§ ACTIVITY
Give the number of lines in the material below that contain the word "date", and nothing else.

* * *

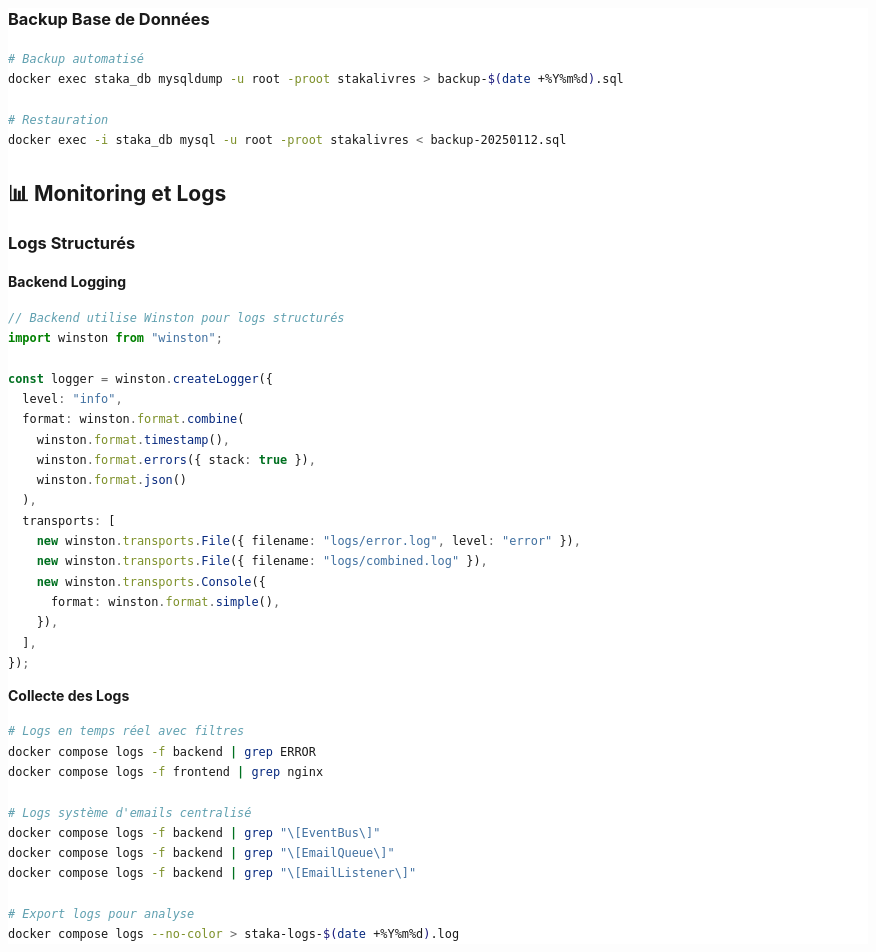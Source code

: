 ### Backup Base de Données

```bash
# Backup automatisé
docker exec staka_db mysqldump -u root -proot stakalivres > backup-$(date +%Y%m%d).sql

# Restauration
docker exec -i staka_db mysql -u root -proot stakalivres < backup-20250112.sql
```

## 📊 Monitoring et Logs

### Logs Structurés

**Backend Logging**

```typescript
// Backend utilise Winston pour logs structurés
import winston from "winston";

const logger = winston.createLogger({
  level: "info",
  format: winston.format.combine(
    winston.format.timestamp(),
    winston.format.errors({ stack: true }),
    winston.format.json()
  ),
  transports: [
    new winston.transports.File({ filename: "logs/error.log", level: "error" }),
    new winston.transports.File({ filename: "logs/combined.log" }),
    new winston.transports.Console({
      format: winston.format.simple(),
    }),
  ],
});
```

**Collecte des Logs**

```bash
# Logs en temps réel avec filtres
docker compose logs -f backend | grep ERROR
docker compose logs -f frontend | grep nginx

# Logs système d'emails centralisé
docker compose logs -f backend | grep "\[EventBus\]"
docker compose logs -f backend | grep "\[EmailQueue\]"
docker compose logs -f backend | grep "\[EmailListener\]"

# Export logs pour analyse
docker compose logs --no-color > staka-logs-$(date +%Y%m%d).log
```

* * *

§ WRITTEN SOLUTION
2